What to do
Each line of the data below from the one holding "Bombs, and You](https://www.youtube.com/watch?v=LswFvZ6VIqU)" to the one holding "[More Than 45", inclusive, is to be reproduced exactly; no other line belongs in the answer.

[Provided data Boundary: Start]

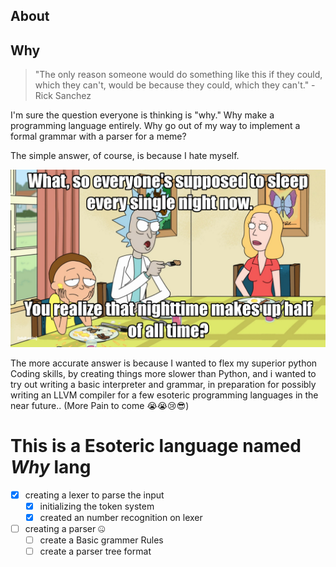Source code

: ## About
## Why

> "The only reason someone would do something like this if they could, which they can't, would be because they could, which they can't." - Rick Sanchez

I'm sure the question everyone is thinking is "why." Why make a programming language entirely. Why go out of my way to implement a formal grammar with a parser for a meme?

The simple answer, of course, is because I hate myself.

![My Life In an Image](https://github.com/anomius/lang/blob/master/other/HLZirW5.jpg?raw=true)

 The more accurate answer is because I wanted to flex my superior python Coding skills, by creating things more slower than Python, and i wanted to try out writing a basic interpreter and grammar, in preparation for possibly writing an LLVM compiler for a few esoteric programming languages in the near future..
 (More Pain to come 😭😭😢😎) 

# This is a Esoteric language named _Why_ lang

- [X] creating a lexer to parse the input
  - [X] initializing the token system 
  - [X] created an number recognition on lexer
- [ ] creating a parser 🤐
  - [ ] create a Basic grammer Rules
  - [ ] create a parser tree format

[Provided data Boundary: End]
[Provided data Boundary: Start]

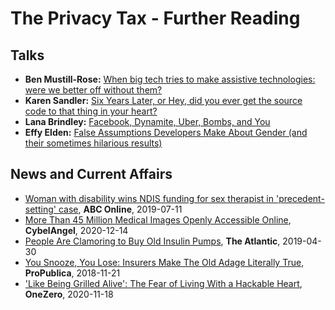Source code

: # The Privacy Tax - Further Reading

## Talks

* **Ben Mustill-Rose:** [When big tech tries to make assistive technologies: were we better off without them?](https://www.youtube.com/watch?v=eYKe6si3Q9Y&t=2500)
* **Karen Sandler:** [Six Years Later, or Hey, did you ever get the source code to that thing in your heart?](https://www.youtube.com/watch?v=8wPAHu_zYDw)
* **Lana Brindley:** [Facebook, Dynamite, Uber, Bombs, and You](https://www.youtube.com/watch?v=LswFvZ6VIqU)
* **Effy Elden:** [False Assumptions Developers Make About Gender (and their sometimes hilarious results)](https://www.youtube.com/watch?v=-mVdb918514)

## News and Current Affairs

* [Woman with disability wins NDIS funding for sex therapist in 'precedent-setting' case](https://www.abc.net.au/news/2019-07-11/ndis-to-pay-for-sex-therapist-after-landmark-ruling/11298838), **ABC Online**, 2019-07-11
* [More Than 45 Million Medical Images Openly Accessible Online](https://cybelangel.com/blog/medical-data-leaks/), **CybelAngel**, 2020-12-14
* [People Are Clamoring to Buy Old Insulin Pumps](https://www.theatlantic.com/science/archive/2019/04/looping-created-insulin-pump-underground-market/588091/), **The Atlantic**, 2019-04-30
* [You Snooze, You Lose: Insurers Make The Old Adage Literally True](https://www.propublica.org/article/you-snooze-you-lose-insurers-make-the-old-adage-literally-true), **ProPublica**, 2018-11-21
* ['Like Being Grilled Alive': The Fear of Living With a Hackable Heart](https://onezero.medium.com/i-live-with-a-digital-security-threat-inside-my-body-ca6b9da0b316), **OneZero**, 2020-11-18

[Provided data Boundary: End]
[Provided data Boundary: Start]

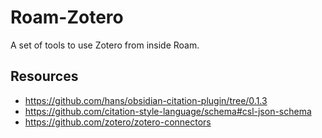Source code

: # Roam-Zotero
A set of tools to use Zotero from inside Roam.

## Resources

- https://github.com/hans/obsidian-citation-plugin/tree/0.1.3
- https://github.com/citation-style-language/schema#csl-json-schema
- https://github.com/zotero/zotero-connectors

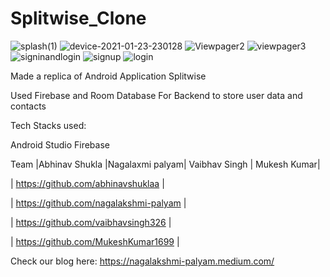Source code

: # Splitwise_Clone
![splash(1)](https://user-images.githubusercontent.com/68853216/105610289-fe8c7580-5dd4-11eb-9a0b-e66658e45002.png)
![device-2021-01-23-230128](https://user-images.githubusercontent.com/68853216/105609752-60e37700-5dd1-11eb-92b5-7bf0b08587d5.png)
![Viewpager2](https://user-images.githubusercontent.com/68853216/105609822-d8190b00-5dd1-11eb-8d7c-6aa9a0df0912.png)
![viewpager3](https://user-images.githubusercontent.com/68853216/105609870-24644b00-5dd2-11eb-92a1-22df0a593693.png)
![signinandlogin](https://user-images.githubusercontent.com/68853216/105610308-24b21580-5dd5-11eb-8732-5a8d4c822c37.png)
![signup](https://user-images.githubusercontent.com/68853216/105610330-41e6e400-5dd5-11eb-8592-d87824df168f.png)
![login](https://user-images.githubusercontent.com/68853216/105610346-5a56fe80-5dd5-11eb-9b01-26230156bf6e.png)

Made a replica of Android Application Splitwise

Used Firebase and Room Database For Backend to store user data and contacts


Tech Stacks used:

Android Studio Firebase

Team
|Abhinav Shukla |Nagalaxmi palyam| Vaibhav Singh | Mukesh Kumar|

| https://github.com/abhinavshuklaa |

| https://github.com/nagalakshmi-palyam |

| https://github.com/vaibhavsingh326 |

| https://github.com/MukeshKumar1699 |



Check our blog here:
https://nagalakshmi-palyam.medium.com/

[Provided data Boundary: End]

Task answer
* **Lana Brindley:** [Facebook, Dynamite, Uber, Bombs, and You](https://www.youtube.com/watch?v=LswFvZ6VIqU)
* **Effy Elden:** [False Assumptions Developers Make About Gender (and their sometimes hilarious results)](https://www.youtube.com/watch?v=-mVdb918514)

## News and Current Affairs

* [Woman with disability wins NDIS funding for sex therapist in 'precedent-setting' case](https://www.abc.net.au/news/2019-07-11/ndis-to-pay-for-sex-therapist-after-landmark-ruling/11298838), **ABC Online**, 2019-07-11
* [More Than 45 Million Medical Images Openly Accessible Online](https://cybelangel.com/blog/medical-data-leaks/), **CybelAngel**, 2020-12-14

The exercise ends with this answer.